-------- SUPPLIED RECORDS

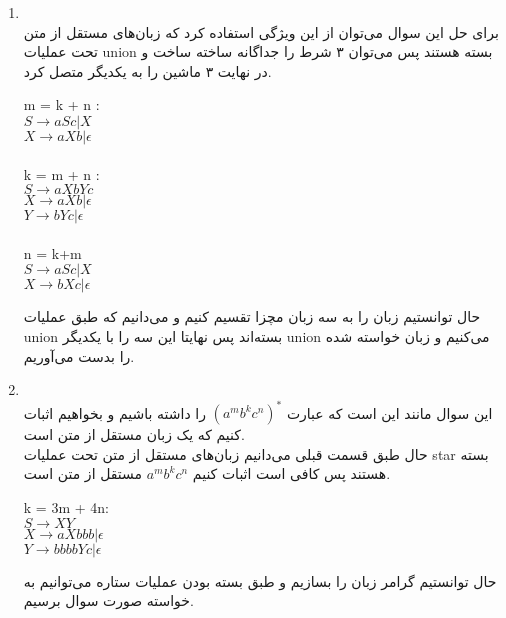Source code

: \begin{enumerate}
    \item \phantom{text}
          \\
          برای حل این سوال می‌توان از این ویژگی استفاده کرد که زبان‌های مستقل از متن تحت عملیات  union بسته هستند پس می‌توان ۳ شرط را جداگانه ساخته ساخت و در نهایت ۳ ماشین را به یکدیگر متصل کرد.
          \begin{latin}
              m = k + n :
              \\
              $S \rightarrow aSc|X$\\
              $X \rightarrow aXb | \epsilon$
              \\\\
              k = m + n :
              \\
              $S\rightarrow aXbYc$\\
              $X \rightarrow aXb | \epsilon$\\
              $Y \rightarrow bYc | \epsilon$
              \\\\
              n = k+m
              \\
              $S \rightarrow aSc | X$\\
              $X \rightarrow bXc | \epsilon$
          \end{latin}
          حال توانستیم زبان را به سه زبان مچزا تقسیم کنیم و می‌دانیم که طبق عملیات union بسته‌اند پس نهایتا این سه را با یکدیگر union می‌کنیم و زبان خواسته شده را بدست می‌آوریم.
    \item \phantom{text}
          \\
        این سوال مانند این است که عبارت $(a^mb^kc^n)^*$ را داشته باشیم و بخواهیم اثبات کنیم که یک زبان مستقل از متن است.\\
        حال طبق قسمت قبلی می‌دانیم زبان‌های مستقل از متن تحت عملیات star بسته هستند پس کافی است اثبات کنیم $a^mb^kc^n$ مستقل از متن است.\\
        \begin{latin}
            k = 3m + 4n:
            \\
            $S \rightarrow XY$\\
            $X \rightarrow aXbbb | \epsilon$\\
            $Y \rightarrow bbbbYc | \epsilon$
        \end{latin}
        حال توانستیم گرامر زبان را بسازیم و طبق بسته بودن عملیات ستاره می‌توانیم به خواسته صورت سوال برسیم.
           
\end{enumerate}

----------------

* TO DO
Show me every line of the entries above that holds "کنیم".

* RESPONSE FOR THIS EXERCISE
          حال توانستیم زبان را به سه زبان مچزا تقسیم کنیم و می‌دانیم که طبق عملیات union بسته‌اند پس نهایتا این سه را با یکدیگر union می‌کنیم و زبان خواسته شده را بدست می‌آوریم.
        این سوال مانند این است که عبارت $(a^mb^kc^n)^*$ را داشته باشیم و بخواهیم اثبات کنیم که یک زبان مستقل از متن است.\\
        حال طبق قسمت قبلی می‌دانیم زبان‌های مستقل از متن تحت عملیات star بسته هستند پس کافی است اثبات کنیم $a^mb^kc^n$ مستقل از متن است.\\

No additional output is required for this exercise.